Australia's First Bill To Regulate Buy Now, Pay Later Hits Parliament

June 10, 2024
Buy now, pay later (BNPL) is set to come under similar rules as other credit products in Australia following the introduction of the country’s first bill to regulate the sector.

Buy now, pay later (BNPL) is set to come under similar rules as other credit products in Australia following the introduction of the country’s first bill to regulate the sector.

Last week, Australia’s Labor government introduced the Treasury Laws Amendment (Responsible Buy Now, Pay Later and Other Measures) Bill 2024 to parliament.

Led by Stephen Jones, assistant treasurer and minister for financial services, the bill was moved to a second reading on the same day. It was also referred to the Senate Economics Legislation Committee, which is due to report on the bill by June 24.

If adopted, the bill will introduce new amendments to the National Consumer Credit Protection Act 2009 and the National Consumer Credit Protection Regulations 2010.

By doing so, BNPL would come under the same regulatory framework as other credit products for the first time.

For BNPL providers, this will mean that holding and maintaining an Australian credit licence will become essential for doing business.

How does the bill regulate BNPL?

The bill extends the application of Australia’s National Credit Code to BNPL products by establishing “low-cost credit contracts” (LCCCs) as a new category of regulated credit.

LCCCs are defined as “continuing or non-continuing credit contracts for providing credit to consumers on a low-cost basis”. According to the Treasury’s explanatory memoranda, “most” BNPL contracts will be regulated as LCCCs.

The bill also makes a distinction between “smaller” and “larger” LCCCs. Smaller LCCCs are defined as those with a credit limit of up to A$2,000 ($1,318), while larger LCCCs are those with a credit limit above A$2,000.

“Unsuitability” provisions are another key element of the bill. Under these provisions, BNPL providers are required to make “reasonable inquiries” as to the “requirements and objectives” of the consumer and their financial situation.

Providers should take “reasonable steps” to verify the consumer’s financial situation, the bill states.
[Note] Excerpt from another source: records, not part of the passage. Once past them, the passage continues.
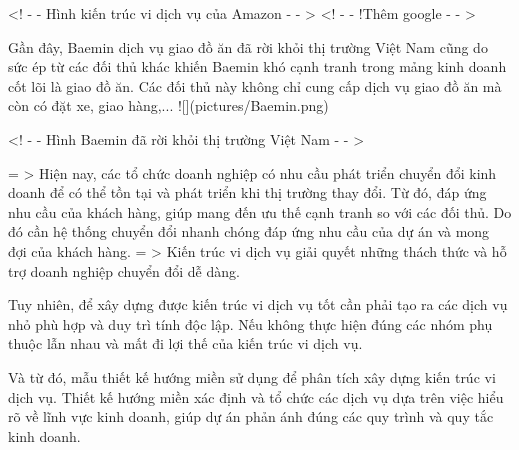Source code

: <! - - Hình kiến trúc vi dịch vụ của Amazon - - >
<! - - !Thêm google - - >

Gần đây, Baemin dịch vụ giao đồ ăn đã rời khỏi thị trường Việt Nam cũng do sức ép từ các đối thủ khác khiến Baemin khó cạnh tranh trong mảng kinh doanh cốt lõi là giao đồ ăn. Các đối thủ này không chỉ cung cấp dịch vụ giao đồ ăn mà còn có đặt xe, giao hàng,...
![](pictures/Baemin.png)

<! - - Hình Baemin đã rời khỏi thị trường Việt Nam - - >

= > Hiện nay, các tổ chức doanh nghiệp có nhu cầu phát triển chuyển đổi kinh doanh để có thể tồn tại và phát triển khi thị trường thay đổi. Từ đó, đáp ứng nhu cầu của khách hàng, giúp mang đến ưu thế cạnh tranh so với các đối thủ. Do đó cần hệ thống chuyển đổi nhanh chóng đáp ứng nhu cầu của dự án và mong đợi của khách hàng.
= > Kiến trúc vi dịch vụ giải quyết những thách thức và hỗ trợ doanh nghiệp chuyển đổi dễ dàng.

Tuy nhiên, để xây dựng được kiến trúc vi dịch vụ tốt cần phải tạo ra các dịch vụ nhỏ phù hợp và duy trì tính độc lập. Nếu không thực hiện đúng các nhóm phụ thuộc lẫn nhau và mất đi lợi thế của kiến trúc vi dịch vụ.

Và từ đó, mẫu thiết kế hướng miền sử dụng để phân tích xây dựng kiến trúc vi dịch vụ.
Thiết kế hướng miền xác định và tổ chức các dịch vụ dựa trên việc hiểu rõ về lĩnh vực kinh doanh, giúp dự án phản ánh đúng các quy trình và quy tắc kinh doanh.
However, for smaller LCCCs, these steps need not be completed prior to entering a credit agreement.

Instead, BNPL providers can satisfy the unsuitability obligations by making inquiries and verifications within 90 days of either entering into an LCCC or increasing the credit limit of an LCCC.

“Unaffordability is not defined, but is broadly intended to refer to the same circumstances set out in paragraphs 131(2)(a) and 133(2)(a) of the Credit Act,” said the Treasury.

“Those provisions state that a contract or increase is unsuitable if the consumer will be unable to comply with their financial obligations, or could only comply with substantial hardship.”

The unsuitability provisions in the bill were criticised by Afterpay, Australia’s largest BNPL provider, in an earlier submission to the Treasury.

As covered by Vixio, Afterpay argued that requiring BNPLs providers to obtain this information from all customers would be time-consuming and costly, and customers may not be forthcoming about their financial health and other obligations.

Instead, Afterpay proposed that partial credit checks should be run on users seeking LCCCs of up to A$5,000 ($3,300). Afterpay’s suggestion did not make the current version of the bill.

A Labor campaign promise

The bill aims to deliver on the government's commitment to regulate BNPL as a form of consumer credit — a process that began in November 2022 with a Treasury’s publication of an Options Paper for the sector.

Assistant treasurer Jones, a key sponsor of the bill, said in a speech to parliament that BNPL is an “Australian innovation” that benefits both users and businesses.

BNPL provides Australians with access to cheaper credit and brings new customers to merchants, he said, but the sector’s lack of regulation has also led to consumer harm.

Jones cited a 2022 study, conducted by the Good Shepherd charity, which found that 70 percent of financial counsellors say their clients have missed other payments and either cut back on or gone without essentials in order to pay BNPL debts.

“The risks of BNPL disproportionately impact upon vulnerable Australians, including First Nations Australians and those struggling financially,” said Jones.

At present, BNPL is not regulated by Australia's consumer credit laws, and BNPL products are not subject to affordability checks in the same way as credit cards and other loans.

“When consumers do get into trouble, they might not have access to effective dispute resolution and hardship processes,” said Jones.

“Most Australians would think of BNPL as a form of credit and that it should be regulated accordingly. We are acting to do that.”